_Entries supplied_
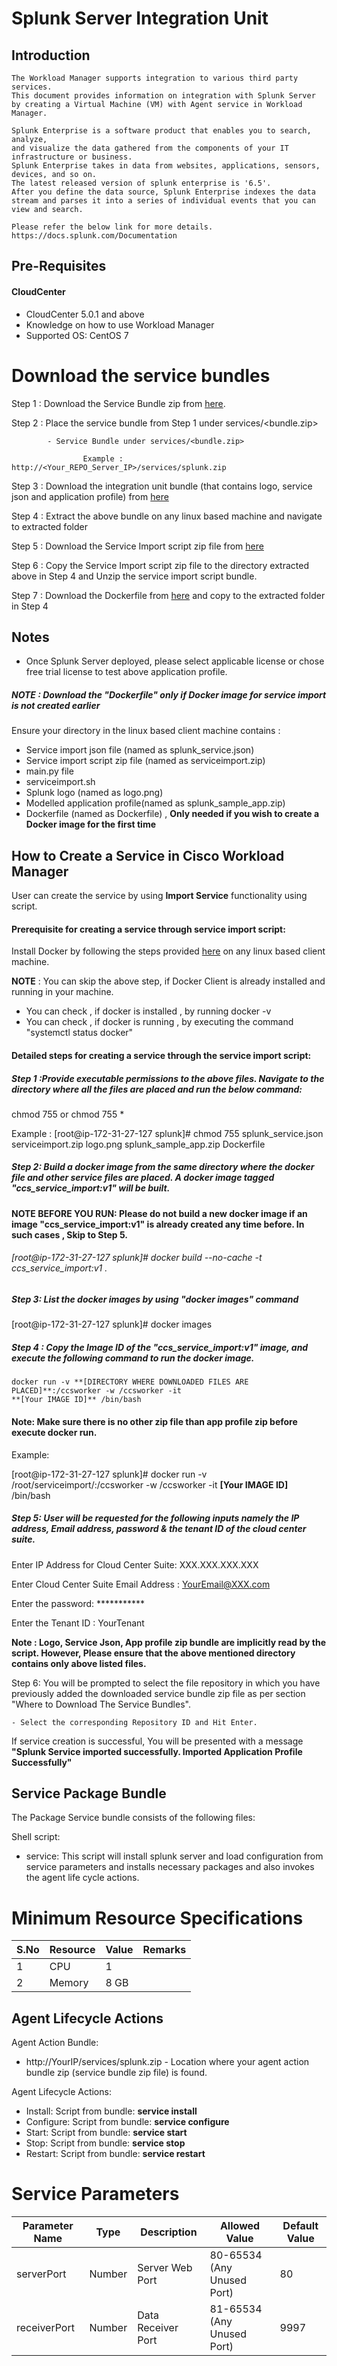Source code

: # Splunk Server Integration Unit
## Introduction
    The Workload Manager supports integration to various third party services. 
    This document provides information on integration with Splunk Server 
    by creating a Virtual Machine (VM) with Agent service in Workload Manager.
    
    Splunk Enterprise is a software product that enables you to search, analyze, 
	and visualize the data gathered from the components of your IT infrastructure or business. 
	Splunk Enterprise takes in data from websites, applications, sensors, devices, and so on. 
	The latest released version of splunk enterprise is '6.5'.
	After you define the data source, Splunk Enterprise indexes the data stream and parses it into a series of individual events that you can view and search.
      
    Please refer the below link for more details.
    https://docs.splunk.com/Documentation
 
 ## Pre-Requisites
#### CloudCenter
- CloudCenter 5.0.1 and above
- Knowledge on how to use Workload Manager 
- Supported OS: CentOS 7  
  
# Download the service bundles
 Step 1 : Download the Service Bundle zip from [here](https://github.com/datacenter/cloudcentersuite/raw/master/Content/Logging/Splunk/WorkloadManager/ServiceBundle/splunk.zip).
 
 Step 2 : Place the service bundle from Step 1 under services/<bundle.zip>
          
            - Service Bundle under services/<bundle.zip>
                    
                    Example : http://<Your_REPO_Server_IP>/services/splunk.zip
  
 Step 3 : Download the integration unit bundle (that contains logo, service json and application profile) from [here](https://github.com/datacenter/cloudcentersuite/raw/master/Content/Logging/Splunk/WorkloadManager/splunk_iu.zip)
 
 Step 4 : Extract the above bundle on any linux based machine and navigate to extracted folder

 Step 5 : Download the Service Import script zip file from [here](https://github.com/datacenter/cloudcentersuite/raw/master/Content/Scripts/serviceimport.zip) 
 
 Step 6 : Copy the Service Import script zip file to the directory extracted above in Step 4 and Unzip the service import script bundle.

 Step 7 : Download the Dockerfile from [here](https://github.com/datacenter/cloudcentersuite/raw/master/Content/dockerimages/Dockerfile) and copy to the extracted folder in Step 4
 
## Notes
- Once Splunk Server deployed, please select applicable license or chose free trial license to test above application profile. 
 
 ##### NOTE : Download the "Dockerfile" only if Docker image for service import is not created earlier
   
 Ensure your directory in the linux based client machine contains :

- Service import json file (named as splunk_service.json)
- Service import script zip file (named as serviceimport.zip)
- main.py file
- serviceimport.sh
- Splunk logo (named as logo.png)
- Modelled application profile(named as splunk_sample_app.zip)
- Dockerfile (named as Dockerfile) , **Only needed if you wish to create a Docker image for the first time**


## How to Create a Service in Cisco Workload Manager

User can create the service by using **Import Service** functionality using script.

#### Prerequisite for creating a service through service import script:

Install Docker by following the steps provided [here](https://github.com/datacenter/cloudcentersuite/raw/master/Content/dockerimages/Steps%20for%20Installation%20of%20Docker%20CE%20on%20CentOS7_V2.docx) on any linux based client machine.

**NOTE** : You can skip the above step, if Docker Client is already installed and running in your machine. 
- You can check , if docker is installed , by running docker -v
- You can check , if docker is running , by executing the command "systemctl status docker"
  
#### Detailed steps for creating a service through the service import script:

##### Step 1 :Provide executable permissions to the above files. Navigate to the directory where all the files are placed and run the below command:
   
   chmod 755 <your file> or chmod 755 *

Example : 
    [root@ip-172-31-27-127 splunk]# chmod 755 splunk_service.json serviceimport.zip logo.png splunk_sample_app.zip Dockerfile

##### Step 2: Build a docker image from the same directory where the docker file and other service files are placed. A docker image tagged "ccs_service_import:v1" will be built.

**NOTE BEFORE YOU RUN: Please do not build a new docker image if an image "ccs_service_import:v1" is already created any time before. In such cases , Skip to Step 5.**

###### [root@ip-172-31-27-127 splunk]# docker build --no-cache -t ccs_service_import:v1 .

##### Step 3: List the docker images by using "docker images" command

[root@ip-172-31-27-127 splunk]# docker images

##### Step 4 : Copy the Image ID of the "ccs_service_import:v1" image, and execute the following command to run the docker image.

    docker run -v **[DIRECTORY WHERE DOWNLOADED FILES ARE PLACED]**:/ccsworker -w /ccsworker -it 
    **[Your IMAGE ID]** /bin/bash

#### Note: Make sure there is no other zip file than app profile zip before execute docker run.

Example:  

[root@ip-172-31-27-127 splunk]# docker run -v /root/serviceimport/:/ccsworker -w /ccsworker -it **[Your IMAGE ID]** /bin/bash

##### Step 5: User will be requested for the following inputs namely the IP address, Email address, password & the tenant ID of the cloud center suite.

Enter IP Address for Cloud Center Suite: XXX.XXX.XXX.XXX

Enter Cloud Center Suite Email Address : YourEmail@XXX.com

Enter the password: ***********

Enter the Tenant ID  : YourTenant

**Note : Logo, Service Json, App profile zip bundle are implicitly read by the script. However, Please ensure that the above mentioned directory contains only above listed files.**

Step 6: You will be prompted to select the file repository in which you have previously added the downloaded service bundle zip file as per section "Where to Download The Service Bundles". 

    - Select the corresponding Repository ID and Hit Enter.

If service creation is successful, You will be presented with a message **"Splunk Service imported successfully. Imported Application Profile Successfully"**


## Service Package Bundle

The Package Service bundle consists of the following files:

Shell script:

 - service: This script will install splunk server and load configuration from service parameters and installs necessary packages and also invokes the agent life cycle actions.


# Minimum Resource Specifications

S.No    | Resource   |  Value   | Remarks
------  | ---------- | ---------| ------- 
 1      |  CPU       |  1       |        
 2      |  Memory    |  8 GB    |   
 
 
## Agent Lifecycle Actions 

Agent Action Bundle:  
 - http://YourIP/services/splunk.zip - Location where your agent action bundle zip (service bundle zip file) is found.
 
Agent Lifecycle Actions:
 - Install: Script from bundle: **service install**
 - Configure: Script from bundle: **service configure**
 - Start: Script from bundle: **service start**
 - Stop: Script from bundle: **service stop**
 - Restart: Script from bundle: **service restart**

 # Service Parameters

| Parameter Name |  Type  |    Description     |       Allowed Value        |Default Value |
| -------------- | ------ | ------------------ | -------------------------- | ------------ |
|  serverPort    | Number |  Server Web Port   | 80-65534 (Any Unused Port) |     80       |
|  receiverPort  | Number | Data Receiver Port | 81-65534 (Any Unused Port) |    9997      |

_Exercise aim_
Go through the records above and copy every line holding the word "password".

_Final answer_
##### Step 5: User will be requested for the following inputs namely the IP address, Email address, password & the tenant ID of the cloud center suite.
Enter the password: ***********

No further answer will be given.